> speaker notes

Introductions: What animal would you be & why?

Slides

#badhax

The Hacktory is concerned with the name of the GDI event that DMD is hosting. Her concern mostly revolves around the usage of the term Hacking. The Hacktory tries hard to make sure the term is used to connote an activity in which on object or piece of equipment is modified or otherwise altered for good, as opposed to implying any wrong doing. Is there an alternative title for the workshop that we could use instead?

Over the years I have to explain over and over the real roots of the word "hacking," which is a feat of technical skill… I also want to reclaim the word, but to do that when we use the word hack, it's either in a totally different context from software, or we are clear about not condoning or supporting illegal activities that some may call "hacking."


Kali Linux: Penetration Testing

The in-crowd calls it "pen-testing". If you like what you learn here today and you just want to turn it up to 11, this might be a good place to start your investigation. Install a hacking-optimized build of Linux!


Credo of the lock picker


Social Engineering

Most hacking is social engineering. Exploiting stuff like:

There are a thousand examples like this. This is by far the most common and easy way of hacking.

But it's not particularly novel. It's just taking advantage of human kindness, not computer insecurities. Today we're going to talk about the more news-worthy, computer-security type of hacking.


Cookies

How websites remember you

A favorite activity of hackers is stealing cookies. Does anyone know why?

Cookies are how websites know who you are. Think about that.

Websites had no idea who you were, in 1993. They sent the same thing to every user who stopped by. There was no such thing as "signing in".

The web didn't change that much. But in 1994, the cookie mechanism was added.

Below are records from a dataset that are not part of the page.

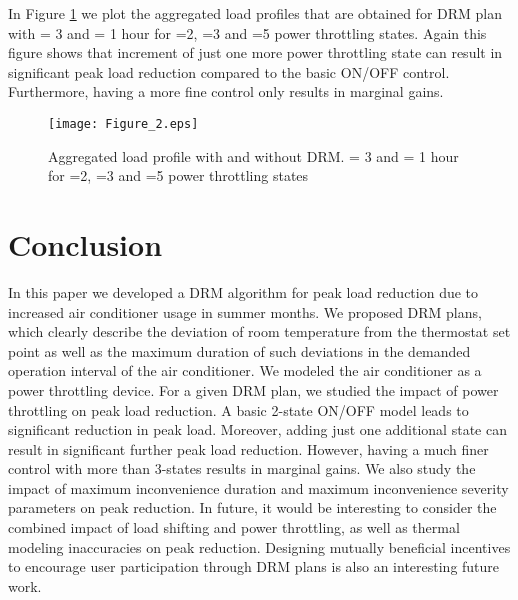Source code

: \documentclass[10pt,twocolumn,twoside]{IEEEtran}
\begin{document}
In Figure \ref{fig:fig002} we plot the aggregated load profiles that are obtained for DRM plan with  = 3 and  = 1 hour for =2, =3 and =5 power throttling states. Again this figure shows that increment of just one more power throttling state can result in significant peak load reduction compared to the basic ON/OFF control. Furthermore, having a more fine control only results in marginal gains.  

\begin{figure}[htb]
\centering
\texttt{[image: Figure\_2.eps]}
\caption{Aggregated load profile with and without DRM.  = 3 and  = 1 hour for =2, =3 and =5 power throttling states} 
\label{fig:fig002}
\end{figure}

\section{Conclusion}
In this paper we developed a DRM algorithm for peak load reduction due to increased air conditioner usage in summer months. We proposed DRM plans, which clearly describe the deviation of room temperature from the thermostat set point as well as the maximum duration of such deviations in the demanded operation interval of the air conditioner. We modeled the air conditioner as a power throttling device. For a given DRM plan, we studied the impact of power throttling on peak load reduction. A basic 2-state ON/OFF model leads to significant reduction in peak load. Moreover, adding just one additional state can result in significant further peak load reduction. However, having a much finer control with more than 3-states results in marginal gains. We also study the impact of maximum inconvenience duration and maximum inconvenience severity parameters on peak reduction. In future, it would be interesting to consider the combined impact of load shifting and power throttling, as well as thermal modeling inaccuracies on peak reduction. Designing mutually beneficial incentives to encourage user participation through DRM plans is also an interesting future work.  
\end{document}
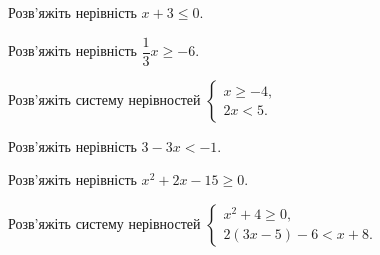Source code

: \documentclass[12pt]{article}
\begin{document}
\begin{samepage}
\noindent\zadnum Розв'яжіть нерівність $x + 3 \leqslant 0$. 

\nmtnobreak
\answerTable{$(-3; +\infty)$}{$(-\infty; -3]$}{$(-\infty; 3]$}{$[-3; +\infty)$}{$(-\infty; -3)$}
\par{}
\end{samepage}

\begin{samepage}
\noindent\zadnum Розв'яжіть нерівність $\dfrac{1}{3}x \geqslant -6$. 

\nmtnobreak
\answerTableTall{$[-2; +\infty)$}{$(-\infty; -2]$}{$[-18; +\infty)$}{$\left[-\dfrac{1}{18}; +\infty\right)$}{$(-\infty; -18]$}
\par{}
\end{samepage}

\begin{samepage}
\noindent\zadnum Розв'яжіть систему нерівностей $\begin{cases} x \geqslant -4, \\ 2x < 5. \end{cases}$ 

\nmtnobreak
\answerTable{$(2{,}5; +\infty)$}{$[-4; 2{,}5)$}{$(-\infty; 2{,}5)$}{$[-4; +\infty)$}{$(-\infty; -4]$}
\par{}
\end{samepage}

\begin{samepage}
\noindent\zadnum Розв'яжіть нерівність $3 - 3x < -1$. 

\nmtnobreak
{}
\par{}
\end{samepage}

\begin{samepage}
\noindent\zadnum Розв'яжіть нерівність $x^2 + 2x - 15 \geqslant 0$. 
\nmtOptions{$(-\infty; -5] \cup [3; +\infty)$}{$[-5; 3]$}{$[3; +\infty)$}{$(-\infty; -3] \cup [5; +\infty)$}{$[-3; 5]$}
\par{}\vspace{0.25cm}
\end{samepage}

\begin{samepage}
\noindent\zadnum Розв'яжіть систему нерівностей $\begin{cases} x^2 + 4 \geqslant 0, \\ 2(3x - 5) - 6 < x + 8. \end{cases}$ 
\nmtOptions{$(-\infty; -2] \cup [2; 4{,}8)$}{$(-\infty; 4{,}8)$}{$(-\infty; 2]$}{$[2; 4{,}8)$}{$(-\infty; -2]$}
\par{}\vspace{0.25cm}
\end{samepage}
\end{document}
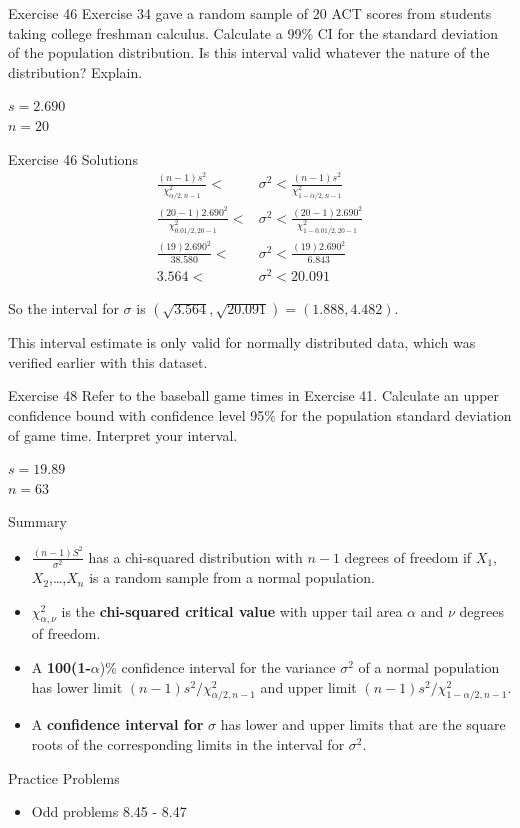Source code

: \documentclass[
  ignorenonframetext,
]{beamer}
\providecommand{\tightlist}{%
  \setlength{\itemsep}{0pt}\setlength{\parskip}{0pt}}\usepackage{longtable,booktabs,array}
\begin{document}
\begin{frame}{Exercise 46}
\protect\hypertarget{exercise-46}{}
Exercise 34 gave a random sample of 20 ACT scores from students taking
college freshman calculus. Calculate a 99\% CI for the standard
deviation of the population distribution. Is this interval valid
whatever the nature of the distribution? Explain.

\(s = 2.690\)\\
\(n = 20\)
\end{frame}

\begin{frame}{Exercise 46 Solutions}
\protect\hypertarget{exercise-46-solutions}{}
\[
\begin{aligned}
\frac{(n-1)s^{2}}{\chi^{2}_{\alpha/2,n-1}} < &\sigma^{2} < \frac{(n-1)s^{2}}{\chi^{2}_{1-\alpha/2,n-1}}\\
\frac{(20-1)2.690^{2}}{\chi^{2}_{0.01/2,20-1}} < &\sigma^{2} < \frac{(20-1)2.690^{2}}{\chi^{2}_{1-0.01/2,20-1}} \\
\frac{(19)2.690^{2}}{38.580} < &\sigma^{2} < \frac{(19)2.690^{2}}{6.843} \\
3.564 < &\sigma^{2} < 20.091
\end{aligned}
\]

So the interval for \(\sigma\) is
\((\sqrt{3.564}, \sqrt{20.091}) = (1.888, 4.482)\).

This interval estimate is only valid for normally distributed data,
which was verified earlier with this dataset.
\end{frame}

\begin{frame}{Exercise 48}
\protect\hypertarget{exercise-48}{}
Refer to the baseball game times in Exercise 41. Calculate an upper
confidence bound with confidence level 95\% for the population standard
deviation of game time. Interpret your interval.

\(s = 19.89\)\\
\(n = 63\)
\end{frame}

\begin{frame}{Summary}
\protect\hypertarget{summary-6}{}
\begin{itemize}[<+->]
\tightlist
\item
  \(\frac{(n-1)S^{2}}{\sigma^{2}}\) has a chi-squared distribution with
  \(n-1\) degrees of freedom if \(X_{1}\), \(X_{2}\),\ldots,\(X_{n}\) is
  a random sample from a normal population.
\item
  \(\chi^{2}_{\alpha,\nu}\) is the \textbf{chi-squared critical value}
  with upper tail area \(\alpha\) and \(\nu\) degrees of freedom.
\item
  A \textbf{100(1-}\(\alpha\))\% confidence interval for the variance
  \(\sigma^{2}\) of a normal population has lower limit
  \((n-1)s^{2}/\chi^{2}_{\alpha/2,n-1}\) and upper limit
  \((n-1)s^{2}/\chi^{2}_{1-\alpha/2,n-1}\).
\item
  A \textbf{confidence interval for} \(\sigma\) has lower and upper
  limits that are the square roots of the corresponding limits in the
  interval for \(\sigma^{2}\).
\end{itemize}
\end{frame}

\begin{frame}{Practice Problems}
\protect\hypertarget{practice-problems-3}{}
\begin{itemize}[<+->]
\tightlist
\item
  Odd problems 8.45 - 8.47
\end{itemize}
\end{frame}
\end{document}
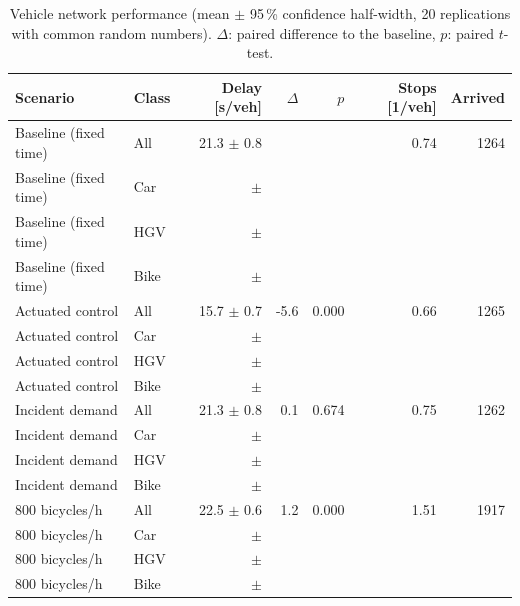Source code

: \begin{table}[H]
\centering
\caption{Vehicle network performance (mean $\pm$ 95\,\% confidence half-width, 20 replications with common random numbers). $\Delta$: paired difference to the baseline, $p$: paired $t$-test.}
\label{tab:altperf}
\small
\begin{tabular}{llrrrrr}
\toprule
\textbf{Scenario} & \textbf{Class} & \textbf{Delay [s/veh]} & $\Delta$ & $p$ & \textbf{Stops [1/veh]} & \textbf{Arrived}\\
\midrule
Baseline (fixed time) & All & 21.3 $\pm$ 0.8 &  &  & 0.74 & 1264\\
Baseline (fixed time) & Car &  $\pm$  &  &  &  & \\
Baseline (fixed time) & HGV &  $\pm$  &  &  &  & \\
Baseline (fixed time) & Bike &  $\pm$  &  &  &  & \\
Actuated control & All & 15.7 $\pm$ 0.7 & -5.6 & 0.000 & 0.66 & 1265\\
Actuated control & Car &  $\pm$  &  &  &  & \\
Actuated control & HGV &  $\pm$  &  &  &  & \\
Actuated control & Bike &  $\pm$  &  &  &  & \\
Incident demand & All & 21.3 $\pm$ 0.8 & 0.1 & 0.674 & 0.75 & 1262\\
Incident demand & Car &  $\pm$  &  &  &  & \\
Incident demand & HGV &  $\pm$  &  &  &  & \\
Incident demand & Bike &  $\pm$  &  &  &  & \\
800 bicycles/h & All & 22.5 $\pm$ 0.6 & 1.2 & 0.000 & 1.51 & 1917\\
800 bicycles/h & Car &  $\pm$  &  &  &  & \\
800 bicycles/h & HGV &  $\pm$  &  &  &  & \\
800 bicycles/h & Bike &  $\pm$  &  &  &  & \\
\bottomrule
\end{tabular}
\end{table}

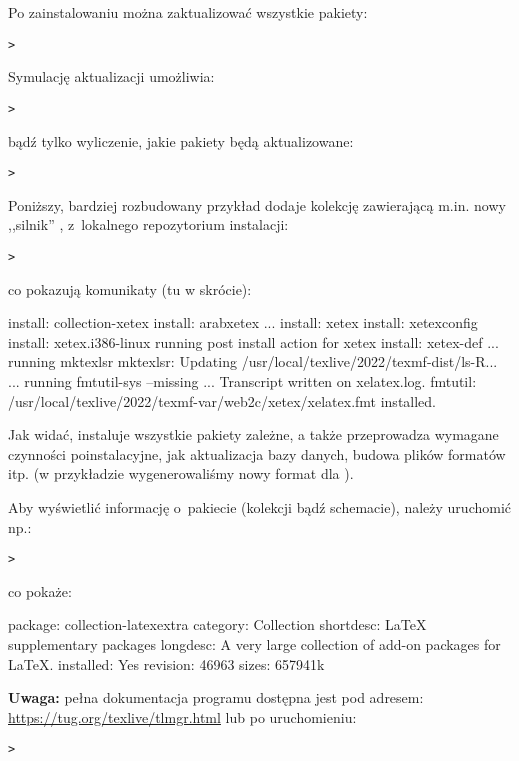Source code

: \documentclass{article}
\begin{document}
Po zainstalowaniu \TL{} można zaktualizować wszystkie pakiety:
\begin{alltt}
> 
\end{alltt}
Symulację aktualizacji umożliwia:
\begin{alltt}
> 
\end{alltt}
bądź tylko wyliczenie, jakie pakiety będą aktualizowane:
\begin{alltt}
> 
\end{alltt}

Poniższy, bardziej rozbudowany przykład dodaje kolekcję zawierającą m.in. nowy ,,silnik'' \XeTeX,
 z~lokalnego repozytorium instalacji:

\begin{alltt}
> 
\end{alltt}
co pokazują komunikaty (tu w skrócie):
\begin{fverbatim}
install: collection-xetex
install: arabxetex
...
install: xetex
install: xetexconfig
install: xetex.i386-linux
running post install action for xetex
install: xetex-def
...
running mktexlsr
mktexlsr: Updating /usr/local/texlive/2022/texmf-dist/ls-R...
...
running fmtutil-sys --missing
...
Transcript written on xelatex.log.
fmtutil: /usr/local/texlive/2022/texmf-var/web2c/xetex/xelatex.fmt installed.
\end{fverbatim}

Jak widać,  instaluje wszystkie pakiety zależne, a także
przeprowadza wymagane czynności poinstalacyjne, jak aktualizacja bazy
danych, budowa plików formatów itp. (w przykładzie wygenerowaliśmy
nowy format dla \XeTeX).

Aby wyświetlić informację o~pakiecie (kolekcji bądź schemacie), należy
uruchomić np.:
\begin{alltt}
> 
\end{alltt}
co pokaże:
\begin{fverbatim}
package:    collection-latexextra
category:   Collection
shortdesc:  LaTeX supplementary packages
longdesc:   A very large collection of add-on packages for LaTeX.
installed:  Yes
revision:   46963
sizes:      657941k
\end{fverbatim}

\noindent
\textbf{Uwaga:} pełna dokumentacja programu  dostępna
jest pod adresem:
\url{https://tug.org/texlive/tlmgr.html} lub po uruchomieniu:
\begin{alltt}
> 
\end{alltt}
\end{document}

Here's how it works: when you sign in to Gmail, Gmail says "ok, cool, here's a token that you can send me so that I know it's you." That is, it gives you a cookie. Then your browser remembers that cookie, and every time it grabs a page from Gmail, it sends it along. "I'd like this page, and here's that token you gave me." Gmail sees the token, does some work on its server to say, "oh, cool, it's you", and makes sure to give you your email, instead of someone else's. Without a cookie, Gmail would have no idea who's mail to show you.

You can actually inspect cookies in the Developer Tools in Chrome. Open up Chrome, open up a web page, and right-click somewhere and hit "Inspect Element" (or, to save time, hit cmd-shift-I). Go to the Network tab. Refresh the page. Now scroll to the top of the Network tab and click the first request. Here are some pictures to walk you through the relevant parts:


Every time you request a page from a website, you send it any cookies it gave you

"Headers" are invisible-to-you bits of information that your browser and websites use to make sense of each other. "Request headers" are the headers that your browser sends to the website, when it requests a page from it. "Response headers" are the headers that the website sends back with its response.


Every time it sends you a page, it tells you new cookies to send back next time you make a request


Seven Layers of Networks

We need to start with something that seems pretty complex and overwhelming, but the tools that we're using later don't make sense unless you know this.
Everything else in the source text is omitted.